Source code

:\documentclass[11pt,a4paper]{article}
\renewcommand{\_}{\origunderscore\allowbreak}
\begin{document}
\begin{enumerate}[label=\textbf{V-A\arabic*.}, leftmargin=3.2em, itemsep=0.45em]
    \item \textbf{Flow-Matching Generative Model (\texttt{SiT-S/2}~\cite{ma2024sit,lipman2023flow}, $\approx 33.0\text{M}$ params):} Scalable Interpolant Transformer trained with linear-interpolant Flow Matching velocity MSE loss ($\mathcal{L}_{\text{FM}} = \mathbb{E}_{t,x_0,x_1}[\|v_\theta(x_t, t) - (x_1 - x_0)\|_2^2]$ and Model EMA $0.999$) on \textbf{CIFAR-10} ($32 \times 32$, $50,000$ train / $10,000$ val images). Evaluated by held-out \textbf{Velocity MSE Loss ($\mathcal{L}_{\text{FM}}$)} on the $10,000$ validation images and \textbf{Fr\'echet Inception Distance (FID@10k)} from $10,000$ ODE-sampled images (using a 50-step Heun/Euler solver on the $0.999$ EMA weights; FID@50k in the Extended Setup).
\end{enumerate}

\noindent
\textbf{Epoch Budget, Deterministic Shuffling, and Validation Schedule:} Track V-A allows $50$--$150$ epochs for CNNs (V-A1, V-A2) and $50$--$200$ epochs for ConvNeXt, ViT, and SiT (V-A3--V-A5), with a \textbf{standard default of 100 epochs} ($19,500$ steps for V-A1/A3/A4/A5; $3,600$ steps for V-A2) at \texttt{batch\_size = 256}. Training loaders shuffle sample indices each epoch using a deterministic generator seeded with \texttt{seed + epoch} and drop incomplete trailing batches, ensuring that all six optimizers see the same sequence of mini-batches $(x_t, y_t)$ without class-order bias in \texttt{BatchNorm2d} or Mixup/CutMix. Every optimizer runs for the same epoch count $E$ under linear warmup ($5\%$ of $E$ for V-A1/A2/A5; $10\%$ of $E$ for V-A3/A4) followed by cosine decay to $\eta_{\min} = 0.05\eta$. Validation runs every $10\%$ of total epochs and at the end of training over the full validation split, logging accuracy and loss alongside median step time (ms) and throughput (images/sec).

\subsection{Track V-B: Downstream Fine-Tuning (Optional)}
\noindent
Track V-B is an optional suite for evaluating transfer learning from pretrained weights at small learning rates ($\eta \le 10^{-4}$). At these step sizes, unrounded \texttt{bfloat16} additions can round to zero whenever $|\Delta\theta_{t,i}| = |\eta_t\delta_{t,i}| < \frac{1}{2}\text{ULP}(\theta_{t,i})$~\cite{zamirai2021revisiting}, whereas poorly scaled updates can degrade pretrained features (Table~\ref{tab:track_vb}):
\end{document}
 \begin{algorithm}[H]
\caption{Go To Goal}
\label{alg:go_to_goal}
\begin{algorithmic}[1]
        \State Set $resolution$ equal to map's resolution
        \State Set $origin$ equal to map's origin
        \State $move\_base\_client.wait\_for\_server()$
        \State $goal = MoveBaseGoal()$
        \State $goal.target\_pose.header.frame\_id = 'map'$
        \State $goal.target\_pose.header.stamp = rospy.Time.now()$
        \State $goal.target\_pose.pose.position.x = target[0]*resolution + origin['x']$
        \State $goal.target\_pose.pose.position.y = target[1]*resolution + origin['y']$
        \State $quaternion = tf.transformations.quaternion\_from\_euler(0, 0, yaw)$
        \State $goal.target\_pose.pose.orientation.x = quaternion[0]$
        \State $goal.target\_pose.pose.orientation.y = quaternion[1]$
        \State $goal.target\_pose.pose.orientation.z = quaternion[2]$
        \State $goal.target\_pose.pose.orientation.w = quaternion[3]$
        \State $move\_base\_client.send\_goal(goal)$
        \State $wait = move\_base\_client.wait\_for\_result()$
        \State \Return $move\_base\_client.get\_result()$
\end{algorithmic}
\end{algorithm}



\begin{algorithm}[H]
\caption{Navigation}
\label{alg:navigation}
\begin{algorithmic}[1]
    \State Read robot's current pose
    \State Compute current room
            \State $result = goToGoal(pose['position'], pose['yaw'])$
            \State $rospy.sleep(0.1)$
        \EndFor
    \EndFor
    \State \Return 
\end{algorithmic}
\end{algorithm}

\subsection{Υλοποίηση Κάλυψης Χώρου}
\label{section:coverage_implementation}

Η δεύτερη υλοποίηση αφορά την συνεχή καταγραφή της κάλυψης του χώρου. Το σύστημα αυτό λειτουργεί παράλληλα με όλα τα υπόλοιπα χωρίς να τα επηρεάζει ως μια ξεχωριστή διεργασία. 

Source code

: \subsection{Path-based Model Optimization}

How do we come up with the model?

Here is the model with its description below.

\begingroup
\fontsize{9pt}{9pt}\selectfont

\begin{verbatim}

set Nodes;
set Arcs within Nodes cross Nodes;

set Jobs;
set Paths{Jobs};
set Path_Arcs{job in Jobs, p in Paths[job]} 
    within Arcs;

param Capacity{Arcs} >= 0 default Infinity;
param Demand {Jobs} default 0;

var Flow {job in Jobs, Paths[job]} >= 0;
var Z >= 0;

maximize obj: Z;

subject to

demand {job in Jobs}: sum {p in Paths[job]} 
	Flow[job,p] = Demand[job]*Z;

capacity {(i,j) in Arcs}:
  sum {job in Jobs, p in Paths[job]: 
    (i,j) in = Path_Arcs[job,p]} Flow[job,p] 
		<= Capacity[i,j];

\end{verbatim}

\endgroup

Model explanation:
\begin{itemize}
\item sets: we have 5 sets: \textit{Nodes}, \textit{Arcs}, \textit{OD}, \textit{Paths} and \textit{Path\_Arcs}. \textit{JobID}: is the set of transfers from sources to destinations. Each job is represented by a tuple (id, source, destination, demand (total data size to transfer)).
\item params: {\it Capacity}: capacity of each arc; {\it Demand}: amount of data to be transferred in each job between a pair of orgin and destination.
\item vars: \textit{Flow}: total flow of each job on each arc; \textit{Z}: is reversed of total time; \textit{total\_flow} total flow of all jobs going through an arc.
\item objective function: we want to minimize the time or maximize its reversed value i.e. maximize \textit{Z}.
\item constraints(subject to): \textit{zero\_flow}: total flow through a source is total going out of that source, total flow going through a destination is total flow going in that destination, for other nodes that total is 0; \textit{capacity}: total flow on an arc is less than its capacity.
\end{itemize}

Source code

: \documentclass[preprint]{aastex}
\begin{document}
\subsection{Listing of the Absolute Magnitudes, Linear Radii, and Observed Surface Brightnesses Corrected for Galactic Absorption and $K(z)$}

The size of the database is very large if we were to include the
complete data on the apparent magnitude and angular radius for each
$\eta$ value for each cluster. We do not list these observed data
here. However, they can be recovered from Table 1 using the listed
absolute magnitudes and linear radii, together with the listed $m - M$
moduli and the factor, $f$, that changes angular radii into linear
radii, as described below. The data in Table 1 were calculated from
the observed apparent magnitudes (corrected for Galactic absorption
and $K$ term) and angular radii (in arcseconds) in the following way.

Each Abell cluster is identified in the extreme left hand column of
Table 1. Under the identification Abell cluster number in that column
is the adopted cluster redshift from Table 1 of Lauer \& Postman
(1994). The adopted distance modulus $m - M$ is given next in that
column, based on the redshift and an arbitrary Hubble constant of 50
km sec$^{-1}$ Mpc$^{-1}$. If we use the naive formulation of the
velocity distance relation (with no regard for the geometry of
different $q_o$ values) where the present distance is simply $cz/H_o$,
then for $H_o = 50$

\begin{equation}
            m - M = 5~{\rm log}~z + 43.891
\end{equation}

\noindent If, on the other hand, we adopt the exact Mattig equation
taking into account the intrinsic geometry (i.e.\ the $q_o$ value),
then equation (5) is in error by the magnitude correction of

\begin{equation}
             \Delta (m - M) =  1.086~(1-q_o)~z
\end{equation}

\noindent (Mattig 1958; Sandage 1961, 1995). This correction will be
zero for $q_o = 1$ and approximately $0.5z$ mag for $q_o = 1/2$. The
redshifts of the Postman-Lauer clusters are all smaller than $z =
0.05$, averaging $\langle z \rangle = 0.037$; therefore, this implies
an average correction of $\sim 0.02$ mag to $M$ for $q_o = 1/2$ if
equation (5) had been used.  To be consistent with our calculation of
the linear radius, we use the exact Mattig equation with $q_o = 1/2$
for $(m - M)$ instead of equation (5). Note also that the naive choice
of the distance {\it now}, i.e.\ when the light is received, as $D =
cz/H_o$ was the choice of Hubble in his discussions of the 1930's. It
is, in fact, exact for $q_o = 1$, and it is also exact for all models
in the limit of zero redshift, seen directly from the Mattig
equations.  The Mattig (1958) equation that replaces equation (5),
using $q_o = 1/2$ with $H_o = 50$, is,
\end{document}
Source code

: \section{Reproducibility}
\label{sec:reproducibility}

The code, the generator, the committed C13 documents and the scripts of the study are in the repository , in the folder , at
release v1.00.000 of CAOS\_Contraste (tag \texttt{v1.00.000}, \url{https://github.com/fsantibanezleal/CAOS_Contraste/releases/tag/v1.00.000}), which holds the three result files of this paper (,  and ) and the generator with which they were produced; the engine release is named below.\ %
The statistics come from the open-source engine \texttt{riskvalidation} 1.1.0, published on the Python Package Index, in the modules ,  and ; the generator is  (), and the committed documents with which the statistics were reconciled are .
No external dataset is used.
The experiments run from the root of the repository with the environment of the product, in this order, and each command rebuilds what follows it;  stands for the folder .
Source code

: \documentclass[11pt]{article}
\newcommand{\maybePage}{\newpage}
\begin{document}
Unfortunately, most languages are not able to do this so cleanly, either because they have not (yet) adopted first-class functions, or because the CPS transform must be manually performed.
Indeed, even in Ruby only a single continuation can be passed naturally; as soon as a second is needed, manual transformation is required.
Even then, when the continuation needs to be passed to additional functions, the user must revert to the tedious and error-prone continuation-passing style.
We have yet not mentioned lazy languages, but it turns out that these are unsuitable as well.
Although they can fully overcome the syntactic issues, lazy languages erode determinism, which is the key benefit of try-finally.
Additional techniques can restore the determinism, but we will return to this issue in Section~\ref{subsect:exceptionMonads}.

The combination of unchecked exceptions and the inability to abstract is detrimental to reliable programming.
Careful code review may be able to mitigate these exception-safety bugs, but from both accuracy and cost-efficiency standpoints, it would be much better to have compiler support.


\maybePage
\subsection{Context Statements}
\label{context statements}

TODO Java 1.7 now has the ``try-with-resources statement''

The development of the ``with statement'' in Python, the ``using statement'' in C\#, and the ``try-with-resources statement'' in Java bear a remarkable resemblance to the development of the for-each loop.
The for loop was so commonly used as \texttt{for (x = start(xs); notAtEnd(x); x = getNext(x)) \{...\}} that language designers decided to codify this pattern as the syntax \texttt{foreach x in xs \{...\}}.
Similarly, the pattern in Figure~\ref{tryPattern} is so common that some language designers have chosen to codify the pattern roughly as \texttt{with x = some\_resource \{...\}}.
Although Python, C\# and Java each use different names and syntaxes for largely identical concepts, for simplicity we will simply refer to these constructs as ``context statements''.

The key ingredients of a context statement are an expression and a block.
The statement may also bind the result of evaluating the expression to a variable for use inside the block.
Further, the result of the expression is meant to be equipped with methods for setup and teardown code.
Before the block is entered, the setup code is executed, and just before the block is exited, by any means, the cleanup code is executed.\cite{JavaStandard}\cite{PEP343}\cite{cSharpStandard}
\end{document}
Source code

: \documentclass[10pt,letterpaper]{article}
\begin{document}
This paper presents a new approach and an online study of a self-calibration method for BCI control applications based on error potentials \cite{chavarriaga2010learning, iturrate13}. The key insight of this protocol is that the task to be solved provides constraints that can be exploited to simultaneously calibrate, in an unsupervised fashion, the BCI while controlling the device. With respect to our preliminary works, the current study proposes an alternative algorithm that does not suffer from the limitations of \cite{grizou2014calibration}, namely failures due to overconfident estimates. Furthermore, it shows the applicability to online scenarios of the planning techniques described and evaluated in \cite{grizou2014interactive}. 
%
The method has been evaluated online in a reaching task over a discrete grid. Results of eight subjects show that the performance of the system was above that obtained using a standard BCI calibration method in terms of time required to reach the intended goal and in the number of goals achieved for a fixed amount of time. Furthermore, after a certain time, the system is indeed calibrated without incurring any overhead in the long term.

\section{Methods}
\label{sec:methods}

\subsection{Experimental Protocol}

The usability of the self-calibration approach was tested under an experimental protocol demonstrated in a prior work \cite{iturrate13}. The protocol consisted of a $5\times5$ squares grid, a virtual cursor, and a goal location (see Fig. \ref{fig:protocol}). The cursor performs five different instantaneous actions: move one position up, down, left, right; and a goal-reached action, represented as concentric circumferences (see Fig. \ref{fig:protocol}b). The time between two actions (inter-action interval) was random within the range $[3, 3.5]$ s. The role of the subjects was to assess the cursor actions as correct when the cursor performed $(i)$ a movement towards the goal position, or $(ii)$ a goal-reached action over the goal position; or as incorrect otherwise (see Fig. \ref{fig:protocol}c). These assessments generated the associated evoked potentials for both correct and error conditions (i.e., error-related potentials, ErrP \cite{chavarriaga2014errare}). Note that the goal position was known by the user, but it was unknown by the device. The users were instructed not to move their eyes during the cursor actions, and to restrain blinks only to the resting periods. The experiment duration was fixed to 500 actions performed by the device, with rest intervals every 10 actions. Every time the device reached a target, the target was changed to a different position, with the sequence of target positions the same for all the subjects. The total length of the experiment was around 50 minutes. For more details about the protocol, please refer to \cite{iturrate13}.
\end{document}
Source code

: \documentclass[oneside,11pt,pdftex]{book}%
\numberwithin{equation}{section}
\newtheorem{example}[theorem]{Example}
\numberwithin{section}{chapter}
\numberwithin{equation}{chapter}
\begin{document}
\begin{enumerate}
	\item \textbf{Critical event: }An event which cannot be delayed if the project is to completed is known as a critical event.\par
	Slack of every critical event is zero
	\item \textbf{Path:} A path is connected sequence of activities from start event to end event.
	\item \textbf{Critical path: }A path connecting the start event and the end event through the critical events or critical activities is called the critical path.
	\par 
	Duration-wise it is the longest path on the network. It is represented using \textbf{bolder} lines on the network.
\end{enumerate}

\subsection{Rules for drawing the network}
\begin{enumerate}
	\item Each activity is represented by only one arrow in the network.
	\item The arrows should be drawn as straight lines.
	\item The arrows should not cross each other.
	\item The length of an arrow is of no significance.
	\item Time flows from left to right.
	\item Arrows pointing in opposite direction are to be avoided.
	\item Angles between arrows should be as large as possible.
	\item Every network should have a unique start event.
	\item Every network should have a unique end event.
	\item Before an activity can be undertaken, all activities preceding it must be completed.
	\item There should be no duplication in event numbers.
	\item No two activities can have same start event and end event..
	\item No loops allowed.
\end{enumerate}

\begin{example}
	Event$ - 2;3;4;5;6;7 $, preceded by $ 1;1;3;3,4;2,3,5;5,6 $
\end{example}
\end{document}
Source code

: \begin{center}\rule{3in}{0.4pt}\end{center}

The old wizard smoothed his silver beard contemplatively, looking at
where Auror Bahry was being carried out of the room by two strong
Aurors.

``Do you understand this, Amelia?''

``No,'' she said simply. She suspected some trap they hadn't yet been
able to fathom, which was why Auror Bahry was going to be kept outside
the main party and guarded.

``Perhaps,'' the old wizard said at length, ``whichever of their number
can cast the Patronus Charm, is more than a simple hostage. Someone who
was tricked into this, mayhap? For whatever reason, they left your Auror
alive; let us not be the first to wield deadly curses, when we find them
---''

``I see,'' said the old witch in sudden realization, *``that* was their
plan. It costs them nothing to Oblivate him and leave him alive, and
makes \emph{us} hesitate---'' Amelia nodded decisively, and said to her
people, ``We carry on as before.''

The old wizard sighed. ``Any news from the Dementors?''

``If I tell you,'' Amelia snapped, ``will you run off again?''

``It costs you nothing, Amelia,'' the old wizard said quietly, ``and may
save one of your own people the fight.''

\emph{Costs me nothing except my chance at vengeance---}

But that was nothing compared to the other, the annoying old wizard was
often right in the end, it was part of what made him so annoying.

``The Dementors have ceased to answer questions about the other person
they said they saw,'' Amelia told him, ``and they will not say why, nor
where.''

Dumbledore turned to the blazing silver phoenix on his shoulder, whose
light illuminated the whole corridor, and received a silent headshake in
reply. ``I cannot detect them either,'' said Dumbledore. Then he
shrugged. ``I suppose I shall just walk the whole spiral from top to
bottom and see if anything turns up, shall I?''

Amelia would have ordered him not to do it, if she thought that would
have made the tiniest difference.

------------

--- ASSIGNMENT ---
Taking the entries as a whole, work out how many lines contain the string "naive". Respond with only the number.

--- EXERCISE RESPONSE ---
2